Output should begin at the line holding "with URL syntax" and end at the last line of the entries; print those lines verbatim and no others.

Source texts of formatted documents
────

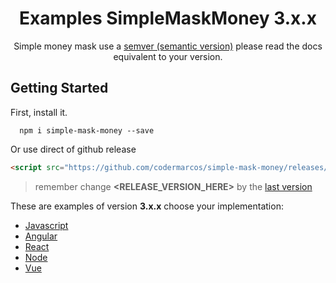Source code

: <h1 align="center">Examples SimpleMaskMoney 3.x.x</h1>

<p align="center">
  Simple money mask use a <a href="https://semver.org/">semver (semantic version)</a> please read the docs equivalent to your version.
</p>

## Getting Started

First, install it.

```shell
  npm i simple-mask-money --save
```

Or use direct of github release

```html
<script src="https://github.com/codermarcos/simple-mask-money/releases/download/<RELEASE_VERSION_HERE>/simple-mask-money.js"></script>
```

> remember change **<RELEASE_VERSION_HERE>** by the [last version](https://github.com/codermarcos/simple-mask-money/releases/latest)

These are examples of version **3.x.x** choose your implementation:

* [Javascript](javascript/#readme)
* [Angular](angular#readme)
* [React](react#readme)
* [Node](node#readme)
* [Vue](vue#readme)
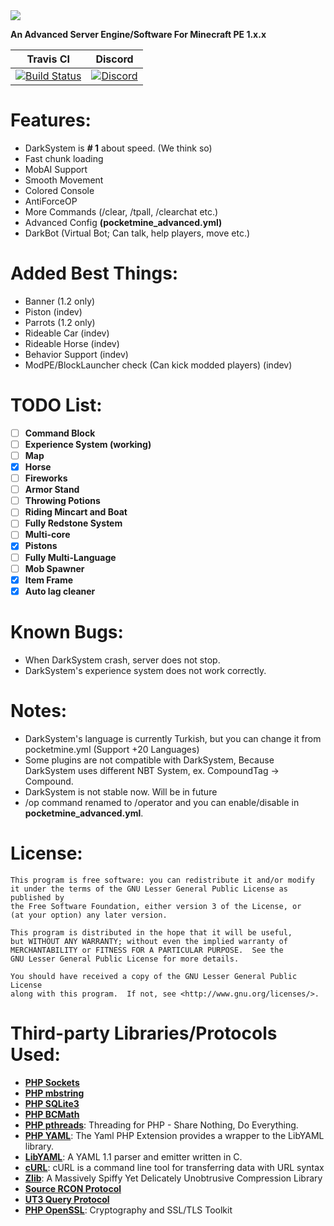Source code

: <img src="https://raw.githubusercontent.com/DarkYusuf13/DarkSystem/master/banner.png" border="0">


**An Advanced Server Engine/Software For Minecraft PE 1.x.x**

| Travis CI | Discord |
| :---: | :---:|
[![Build Status](https://travis-ci.org/DarkYusuf13/DarkSystem.svg?branch=master)](https://travis-ci.org/DarkYusuf13/DarkSystem) | [![Discord](https://camo.githubusercontent.com/455152269a0ed38255ed15e375084d4dd08e0c98/68747470733a2f2f696d672e736869656c64732e696f2f62616467652f636861742d6f6e253230646973636f72642d3732383944412e737667)](https://discord.gg/aByhSs) |

# Features:
- DarkSystem is **# 1** about speed. (We think so)
- Fast chunk loading
- MobAI Support
- Smooth Movement
- Colored Console
- AntiForceOP
- More Commands (/clear, /tpall, /clearchat etc.)
- Advanced Config **(pocketmine_advanced.yml)**
- DarkBot (Virtual Bot; Can talk, help players, move etc.)

# Added Best Things:
- Banner (1.2 only)
- Piston (indev)
- Parrots (1.2 only)
- Rideable Car (indev)
- Rideable Horse (indev)
- Behavior Support (indev)
- ModPE/BlockLauncher check (Can kick modded players) (indev)

# TODO List:
- [ ] **Command Block**
- [ ] **Experience System (working)**
- [ ] **Map**
- [x] **Horse**
- [ ] **Fireworks**
- [ ] **Armor Stand**
- [ ] **Throwing Potions**
- [ ] **Riding Mincart and Boat**
- [ ] **Fully Redstone System**
- [ ] **Multi-core**
- [x] **Pistons**
- [ ] **Fully Multi-Language**
- [ ] **Mob Spawner**
- [x] **Item Frame**
- [x] **Auto lag cleaner**

# Known Bugs:
- When DarkSystem crash, server does not stop.
- DarkSystem's experience system does not work correctly.

# Notes:
- DarkSystem's language is currently Turkish, but you can change it from pocketmine.yml (Support +20 Languages)
- Some plugins are not compatible with DarkSystem, Because DarkSystem uses different NBT System, ex. CompoundTag -> Compound.
- DarkSystem is not stable now. Will be in future
- /op command renamed to /operator and you can enable/disable in **pocketmine_advanced.yml**.

# License:
```
This program is free software: you can redistribute it and/or modify
it under the terms of the GNU Lesser General Public License as published by
the Free Software Foundation, either version 3 of the License, or
(at your option) any later version.

This program is distributed in the hope that it will be useful,
but WITHOUT ANY WARRANTY; without even the implied warranty of
MERCHANTABILITY or FITNESS FOR A PARTICULAR PURPOSE.  See the
GNU Lesser General Public License for more details.

You should have received a copy of the GNU Lesser General Public License
along with this program.  If not, see <http://www.gnu.org/licenses/>.
```

# Third-party Libraries/Protocols Used:
* __[PHP Sockets](http://php.net/manual/en/book.sockets.php)__
* __[PHP mbstring](http://php.net/manual/en/book.mbstring.php)__
* __[PHP SQLite3](http://php.net/manual/en/book.sqlite3.php)__
* __[PHP BCMath](http://php.net/manual/en/book.bc.php)__
* __[PHP pthreads](http://pthreads.org/)__: Threading for PHP - Share Nothing, Do Everything.
* __[PHP YAML](https://code.google.com/p/php-yaml/)__: The Yaml PHP Extension provides a wrapper to the LibYAML library.
* __[LibYAML](http://pyyaml.org/wiki/LibYAML)__: A YAML 1.1 parser and emitter written in C.
* __[cURL](http://curl.haxx.se/)__: cURL is a command line tool for transferring data with URL syntax
* __[Zlib](http://www.zlib.net/)__: A Massively Spiffy Yet Delicately Unobtrusive Compression Library
* __[Source RCON Protocol](https://developer.valvesoftware.com/wiki/Source_RCON_Protocol)__
* __[UT3 Query Protocol](http://wiki.unrealadmin.org/UT3_query_protocol)__
* __[PHP OpenSSL](http://php.net/manual/en/book.openssl.php)__: Cryptography and SSL/TLS Toolkit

────

» **Completed task**
* __[cURL](http://curl.haxx.se/)__: cURL is a command line tool for transferring data with URL syntax
* __[Zlib](http://www.zlib.net/)__: A Massively Spiffy Yet Delicately Unobtrusive Compression Library
* __[Source RCON Protocol](https://developer.valvesoftware.com/wiki/Source_RCON_Protocol)__
* __[UT3 Query Protocol](http://wiki.unrealadmin.org/UT3_query_protocol)__
* __[PHP OpenSSL](http://php.net/manual/en/book.openssl.php)__: Cryptography and SSL/TLS Toolkit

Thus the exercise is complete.